On the dexter three ears of wheat, issuing from four leaves, all or. On the sinister, issuant from a ground (island) vert surrounded by water azure a sedge proper (brown) leaved or with five maces. Across the top a barred tournament helmet proper at a slant, bordered or; round the gorget on a ribbon a medaillon, all or. The helmet is ensigned with a three-pointed crown verdured or, adorned with two pearls and gems gules (five in the headband and one each in the verdures). The crest is an arm proper, vambraced, issuing from the sinister and holding a scimitar argent.

The scarves are gules and argent on the dexter, azure and or on the sinister.

Nádudvar's coat-of-arms belongs to the category of canting arms, as long as it is a reminder of the one-time waterworld surrounding the settlement, the first documented mention of which goes back to 1407. The green field emerging from the water emphasises Nádudvar's importance as a ferry in the network of roads across the waterworld.
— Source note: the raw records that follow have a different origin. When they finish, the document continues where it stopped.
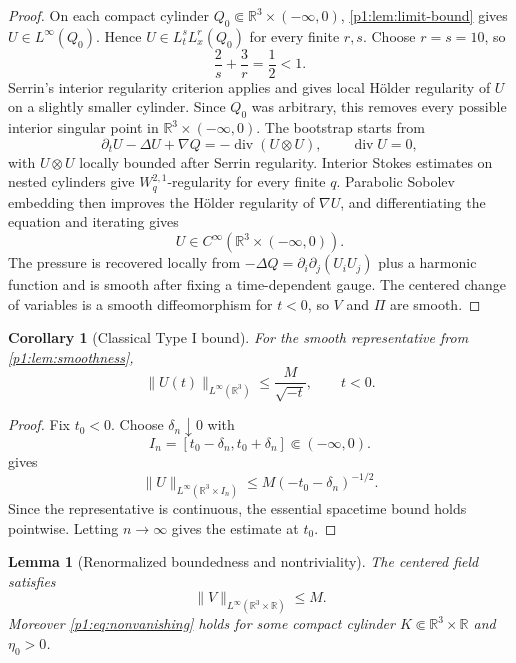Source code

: \documentclass[11pt]{amsart}
\theoremstyle{plain}
\newtheorem{lemma}[lemma]{Lemma}
\newtheorem{corollary}[corollary]{Corollary}
\theoremstyle{definition}
\theoremstyle{remark}
\numberwithin{equation}{section}
\newcommand{\R}{\mathbb R}
\newcommand{\divergence}{\operatorname{div}}
\begin{document}
\begin{proof}
On each compact cylinder \(Q_0\Subset\R^3\times(-\infty,0)\),
\cref{p1:lem:limit-bound} gives \(U\in L^\infty(Q_0)\).  Hence
\(U\in L^s_tL^r_x(Q_0)\) for every finite \(r,s\).  Choose \(r=s=10\), so
\[
   \frac2s+\frac3r=\frac12<1.
\]
Serrin's interior regularity criterion \cite{Serrin1962,Sohr2001} applies and
gives local H\"older regularity of \(U\) on a slightly smaller cylinder.
Since \(Q_0\) was arbitrary, this removes every possible interior singular
point in \(\R^3\times(-\infty,0)\).  The bootstrap starts from
\[
   \partial_tU-\Delta U+\nabla Q=-\divergence(U\otimes U),\qquad
   \divergence U=0,
\]
with \(U\otimes U\) locally bounded after Serrin regularity.  Interior Stokes
estimates on nested cylinders give \(W^{2,1}_q\)-regularity for every finite
\(q\).  Parabolic Sobolev embedding then improves the H\"older regularity of
\(\nabla U\), and differentiating the equation and iterating gives
\[
   U\in C^\infty(\R^3\times(-\infty,0)).
\]
The pressure is recovered locally from
\(-\Delta Q=\partial_i\partial_j(U_iU_j)\) plus a harmonic function and is
smooth after fixing a time-dependent gauge.  The centered change of variables
is a smooth diffeomorphism for \(t<0\), so \(V\) and \(\Pi\) are smooth.
\end{proof}

\begin{corollary}[Classical Type I bound]\label{p1:cor:classical-type-I-bound}
For the smooth representative from \cref{p1:lem:smoothness},
\[
   \|U(t)\|_{L^\infty(\R^3)}\le \frac{M}{\sqrt{-t}},
   \qquad t<0.
\]
\end{corollary}

\begin{proof}
Fix \(t_0<0\).  Choose \(\delta_n\downarrow0\) with
\[
   I_n=[t_0-\delta_n,t_0+\delta_n]\Subset(-\infty,0).
\]
 gives
\[
   \|U\|_{L^\infty(\R^3\times I_n)}
   \le M(-t_0-\delta_n)^{-1/2}.
\]
Since the representative is continuous, the essential spacetime bound holds
pointwise.  Letting \(n\to\infty\) gives the estimate at \(t_0\).
\end{proof}

\begin{lemma}[Renormalized boundedness and nontriviality]
\label{p1:lem:renorm-bounds}
The centered field satisfies
\[
   \|V\|_{L^\infty(\R^3\times\R)}\le M.
\]
Moreover \eqref{p1:eq:nonvanishing} holds for some compact cylinder
\(K\Subset\R^3\times\R\) and \(\eta_0>0\).
\end{lemma}
\end{document}

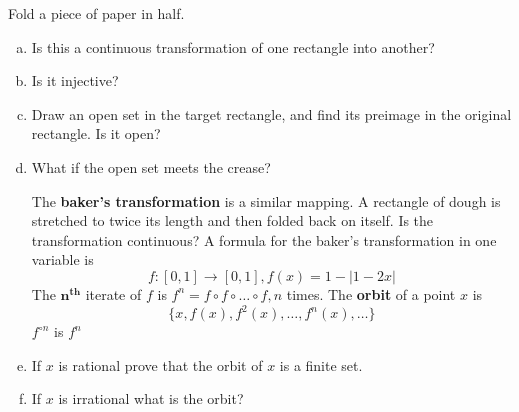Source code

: \documentclass[a4paper, 12pt]{article}
\begin{document}
\begin{problem} [2.117 f]
Fold a piece of paper in half.
\begin{enumerate} [(a)]
    \item Is this a continuous transformation of one rectangle into another?
    \item Is it injective?
    \item Draw an open set in the target rectangle, and find its preimage in the original rectangle. Is it open?
    \item What if the open set meets the crease?

          The \textbf{baker's transformation} is a similar mapping. A rectangle of dough is stretched to twice its length and then folded back on itself. Is the transformation continuous? A formula for the baker's transformation in one variable is \[
              f: [0, 1] \to [0, 1], f(x) = 1 - |1 - 2x|
          \]
          The $\mathbf{n^{th}}$ iterate of $f$ is $f^n = f \circ f \circ \dots \circ f, n$ times. The \textbf{orbit} of a point $x$ is \[
              \{x, f(x), f^2(x), \dots, f^n(x), \dots\}
          \]
          $f^{\circ n}$ is $f^n$
    \item If $x$ is rational prove that the orbit of $x$ is a finite set.
    \item If $x$ is irrational what is the orbit?
\end{enumerate}
\end{problem}
\end{document}
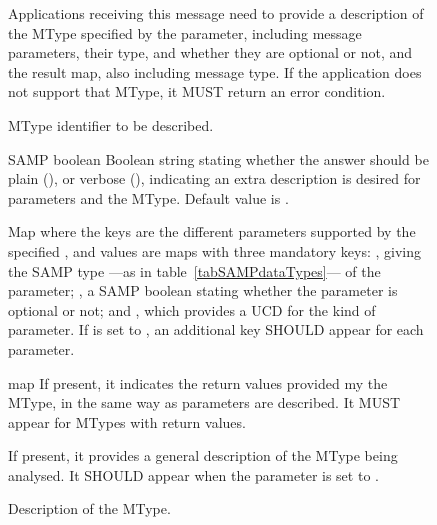 		\begin{figure}[htbp]
			\centering
			\begin{minipage}{0.9\textwidth}
				\begin{framed}
							{
								Applications receiving this message
								need to provide a description of the
								MType specified by the 
								parameter, including message
								parameters, their type, and whether
								they are optional or not, and the
								result map, also including message
								type. If the application does not
								support that MType, it MUST return an
								error condition.
							}
							{
								{MType identifier to be described.}

								{SAMP boolean}
								{
								Boolean string stating whether the
								answer should be plain
								(), or verbose
								(), indicating an
								extra description is desired for
								parameters and the MType. Default
								value is .
								}
							}
							{
								{
								Map where the keys are the
								different parameters supported by
								the specified , and
								values are maps with three
								mandatory keys: ,
								giving the SAMP type ---as in
								table~\ref{tabSAMPdataTypes}--- of
								the parameter; , a
								SAMP boolean stating whether the
								parameter is optional or not; and
								, which provides a UCD
								for the kind of parameter. If
								 is set to
								, an additional
								 key
								SHOULD appear for each parameter.
								}
								
								{map}
								{
								If present, it indicates the return
								values provided my the
								 MType, in the same
								way as parameters are described. It
								MUST appear for MTypes with return
								values.
								}
								
								{
								If present, it provides a general
								description of the MType being
								analysed. It SHOULD appear when the
								 parameter is set
								to .
								}
							}
				\end{framed}
			\end{minipage}
			\caption[ MType description]
			{Description of the  MType.}
			\label{fig:movoirDescribeMtype}
		\end{figure}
The stork, the typical bird of wild waters is also a religious symbol, the representation of Christ, the greatest enemy of the primeval snake. Thus it refers to the religious life of the inhabitants, as well as to parental and filial love.

The three ripe ears of wheat reflect the fertility of land and the hard work of its dwellers, as a result of which the settlement was described as a market town as early as in 1506. This might be indicated by the golden frame of the shield. The sedge, a typical plant of the region, was an important base material of handicrafts in the Middle Ages.

The helmet evokes the dwellers who died in the wars, whereas the vambraced arm with the scimitar is a reminder of the one-time noble landlords as well as of the local people's valour, which they needed in order to survive the stormy history of past centuries.